**Aim of the exercise**
Scan the records for lines with the string "property". Say how many there are, and add nothing.

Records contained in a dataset
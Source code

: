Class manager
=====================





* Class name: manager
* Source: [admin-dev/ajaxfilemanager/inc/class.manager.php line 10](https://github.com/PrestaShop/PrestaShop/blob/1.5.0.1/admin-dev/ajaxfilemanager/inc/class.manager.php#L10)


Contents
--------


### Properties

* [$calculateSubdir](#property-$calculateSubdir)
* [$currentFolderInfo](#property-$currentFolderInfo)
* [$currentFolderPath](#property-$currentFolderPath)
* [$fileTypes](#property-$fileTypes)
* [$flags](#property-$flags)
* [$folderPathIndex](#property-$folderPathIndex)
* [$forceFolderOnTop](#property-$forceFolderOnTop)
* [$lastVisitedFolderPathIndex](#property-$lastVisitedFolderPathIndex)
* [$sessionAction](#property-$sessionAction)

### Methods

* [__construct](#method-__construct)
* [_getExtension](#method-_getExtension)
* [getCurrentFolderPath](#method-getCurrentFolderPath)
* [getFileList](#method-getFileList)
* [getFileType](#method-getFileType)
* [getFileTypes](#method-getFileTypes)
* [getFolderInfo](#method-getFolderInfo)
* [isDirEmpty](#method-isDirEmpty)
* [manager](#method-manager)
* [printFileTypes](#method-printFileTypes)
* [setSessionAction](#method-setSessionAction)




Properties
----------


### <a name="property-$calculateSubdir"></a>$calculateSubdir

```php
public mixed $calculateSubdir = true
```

**Response to the exercise**
10